Myricetin induces apoptosis and autophagy by inhibiting PI3K/Akt/mTOR signalling in human colon cancer cells

BACKGROUND: The compound 3,3′,4′,5,5′,7-hexahydroxyflavone (myricetin) is a natural flavonoid with antitumour activity. Most of the studies on myricetin have focused on the induction of tumour cell apoptosis, and little is known about the regulatory effects of myricetin on autophagy in colorectal cancer. METHODS: Here, we studied the effects of myricetin on colon cancer cell proliferation, apoptosis and autophagy. We detected colon cancer cell apoptosis induced by myricetin via flow cytometry and Hoechst 33258 staining. Transmission electron microscopy was performed to observe the morphological changes associated with autophagy. The expression levels of apoptosis-, autophagy- and PI3K/Akt/mTOR signalling-related proteins were measured by Western blot analysis.
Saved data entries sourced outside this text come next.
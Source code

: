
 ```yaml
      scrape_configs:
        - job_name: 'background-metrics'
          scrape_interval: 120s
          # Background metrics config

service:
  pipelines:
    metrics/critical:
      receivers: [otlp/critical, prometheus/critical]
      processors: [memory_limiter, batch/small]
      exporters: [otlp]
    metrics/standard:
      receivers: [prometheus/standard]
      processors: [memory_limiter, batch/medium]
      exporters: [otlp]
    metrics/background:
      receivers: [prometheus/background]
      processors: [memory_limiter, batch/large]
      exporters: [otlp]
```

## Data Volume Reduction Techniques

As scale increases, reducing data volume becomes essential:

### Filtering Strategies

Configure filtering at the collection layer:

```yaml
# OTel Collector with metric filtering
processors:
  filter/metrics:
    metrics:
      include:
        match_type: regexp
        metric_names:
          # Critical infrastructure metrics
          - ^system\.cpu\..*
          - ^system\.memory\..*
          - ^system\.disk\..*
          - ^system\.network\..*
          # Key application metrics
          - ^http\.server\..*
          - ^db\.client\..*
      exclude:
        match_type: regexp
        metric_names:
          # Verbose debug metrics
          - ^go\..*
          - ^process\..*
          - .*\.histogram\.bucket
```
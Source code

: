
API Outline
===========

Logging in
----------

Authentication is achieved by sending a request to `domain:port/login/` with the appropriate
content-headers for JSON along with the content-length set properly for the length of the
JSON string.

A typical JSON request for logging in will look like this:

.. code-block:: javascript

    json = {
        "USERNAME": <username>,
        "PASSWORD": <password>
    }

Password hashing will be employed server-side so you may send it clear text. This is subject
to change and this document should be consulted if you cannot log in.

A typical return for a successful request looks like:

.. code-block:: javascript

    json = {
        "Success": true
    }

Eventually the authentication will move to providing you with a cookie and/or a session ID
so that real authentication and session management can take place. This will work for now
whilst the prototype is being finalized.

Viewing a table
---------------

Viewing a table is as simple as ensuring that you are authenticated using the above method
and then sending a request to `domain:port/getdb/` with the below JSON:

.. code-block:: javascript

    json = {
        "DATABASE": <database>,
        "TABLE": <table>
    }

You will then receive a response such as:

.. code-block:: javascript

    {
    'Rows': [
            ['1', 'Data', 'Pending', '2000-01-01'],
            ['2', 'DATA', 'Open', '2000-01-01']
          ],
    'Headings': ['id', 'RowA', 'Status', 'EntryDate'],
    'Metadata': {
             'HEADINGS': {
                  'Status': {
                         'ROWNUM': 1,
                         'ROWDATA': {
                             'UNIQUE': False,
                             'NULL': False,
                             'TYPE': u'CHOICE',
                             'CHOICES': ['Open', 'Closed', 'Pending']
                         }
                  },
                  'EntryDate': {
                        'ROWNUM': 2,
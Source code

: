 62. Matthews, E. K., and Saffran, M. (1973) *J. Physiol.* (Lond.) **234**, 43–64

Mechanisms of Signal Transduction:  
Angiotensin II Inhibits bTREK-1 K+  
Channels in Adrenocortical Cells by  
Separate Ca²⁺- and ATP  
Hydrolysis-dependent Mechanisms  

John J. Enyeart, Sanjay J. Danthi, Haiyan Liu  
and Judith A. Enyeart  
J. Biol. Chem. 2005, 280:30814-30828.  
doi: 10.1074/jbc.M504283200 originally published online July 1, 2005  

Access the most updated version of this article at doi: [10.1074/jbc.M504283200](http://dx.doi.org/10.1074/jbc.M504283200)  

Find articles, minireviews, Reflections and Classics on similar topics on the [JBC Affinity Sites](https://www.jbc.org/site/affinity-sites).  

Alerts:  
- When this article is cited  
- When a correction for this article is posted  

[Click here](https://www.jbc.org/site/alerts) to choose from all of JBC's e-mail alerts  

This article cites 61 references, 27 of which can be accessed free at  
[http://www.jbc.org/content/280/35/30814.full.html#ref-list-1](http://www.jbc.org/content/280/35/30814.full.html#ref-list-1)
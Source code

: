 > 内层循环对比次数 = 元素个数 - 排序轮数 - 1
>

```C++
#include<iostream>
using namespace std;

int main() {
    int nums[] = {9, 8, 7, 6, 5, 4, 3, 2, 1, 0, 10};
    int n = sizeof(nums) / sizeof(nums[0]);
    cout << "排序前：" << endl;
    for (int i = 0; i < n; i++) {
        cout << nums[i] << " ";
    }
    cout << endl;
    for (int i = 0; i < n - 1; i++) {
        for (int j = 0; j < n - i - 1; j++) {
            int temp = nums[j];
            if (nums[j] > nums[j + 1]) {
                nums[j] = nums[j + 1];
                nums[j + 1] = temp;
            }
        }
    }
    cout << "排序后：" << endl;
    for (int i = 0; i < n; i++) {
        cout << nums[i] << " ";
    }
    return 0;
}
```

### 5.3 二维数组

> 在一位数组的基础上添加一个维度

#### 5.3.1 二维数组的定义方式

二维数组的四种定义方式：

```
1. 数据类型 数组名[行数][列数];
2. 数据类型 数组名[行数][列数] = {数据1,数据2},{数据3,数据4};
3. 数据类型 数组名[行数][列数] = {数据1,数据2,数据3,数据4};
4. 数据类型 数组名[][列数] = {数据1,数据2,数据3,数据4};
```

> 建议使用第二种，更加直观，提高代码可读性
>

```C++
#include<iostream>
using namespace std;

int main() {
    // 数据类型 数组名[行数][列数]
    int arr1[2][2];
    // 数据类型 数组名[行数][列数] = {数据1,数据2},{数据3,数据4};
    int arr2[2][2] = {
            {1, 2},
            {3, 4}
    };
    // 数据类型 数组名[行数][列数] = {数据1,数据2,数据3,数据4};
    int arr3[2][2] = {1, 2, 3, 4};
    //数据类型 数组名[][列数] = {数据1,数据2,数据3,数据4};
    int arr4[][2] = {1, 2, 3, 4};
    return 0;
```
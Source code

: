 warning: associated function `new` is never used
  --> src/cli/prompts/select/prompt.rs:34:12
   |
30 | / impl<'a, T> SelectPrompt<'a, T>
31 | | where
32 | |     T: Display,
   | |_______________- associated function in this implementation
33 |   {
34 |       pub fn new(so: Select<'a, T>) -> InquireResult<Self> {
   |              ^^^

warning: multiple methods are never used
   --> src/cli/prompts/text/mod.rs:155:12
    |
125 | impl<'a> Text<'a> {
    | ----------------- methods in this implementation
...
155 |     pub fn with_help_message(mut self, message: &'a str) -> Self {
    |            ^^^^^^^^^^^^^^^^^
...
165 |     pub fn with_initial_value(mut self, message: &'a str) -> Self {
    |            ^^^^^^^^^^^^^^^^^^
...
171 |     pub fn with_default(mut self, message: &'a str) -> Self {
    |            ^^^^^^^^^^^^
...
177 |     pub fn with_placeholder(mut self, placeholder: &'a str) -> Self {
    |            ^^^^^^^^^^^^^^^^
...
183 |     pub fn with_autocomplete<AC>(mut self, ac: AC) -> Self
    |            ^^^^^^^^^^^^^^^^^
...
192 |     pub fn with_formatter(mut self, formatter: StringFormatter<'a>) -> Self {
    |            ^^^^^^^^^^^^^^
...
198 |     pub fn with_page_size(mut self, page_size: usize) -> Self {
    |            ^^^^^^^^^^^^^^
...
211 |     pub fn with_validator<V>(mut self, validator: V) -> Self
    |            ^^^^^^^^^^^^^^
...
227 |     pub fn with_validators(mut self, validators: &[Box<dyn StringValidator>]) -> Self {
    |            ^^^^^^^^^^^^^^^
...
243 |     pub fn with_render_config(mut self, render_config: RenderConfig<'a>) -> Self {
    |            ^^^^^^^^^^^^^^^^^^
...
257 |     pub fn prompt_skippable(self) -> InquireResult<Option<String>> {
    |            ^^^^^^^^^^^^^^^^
RESULTS: This study confirmed that myricetin inhibits the proliferation of 4 kinds of colon cancer cell lines. Myricetin induced cell apoptosis and autophagy by inhibiting PI3K/Akt/mTOR signalling pathway. In addition, the inhibition of autophagy with 3-methyladenine (3-MA) promoted the apoptosis of myricetin-treated colon cancer cells. CONCLUSIONS: Considering that myricetin induces apoptosis and autophagy in colon cancer cells, myricetin may become a viable candidate for chemotherapy; it could be used to exert tumour inhibitory effects alone or as adjuvant chemotherapy to inhibit autophagy. These studies may provide further evidence for the potential use of myricetin in the treatment of colon cancer.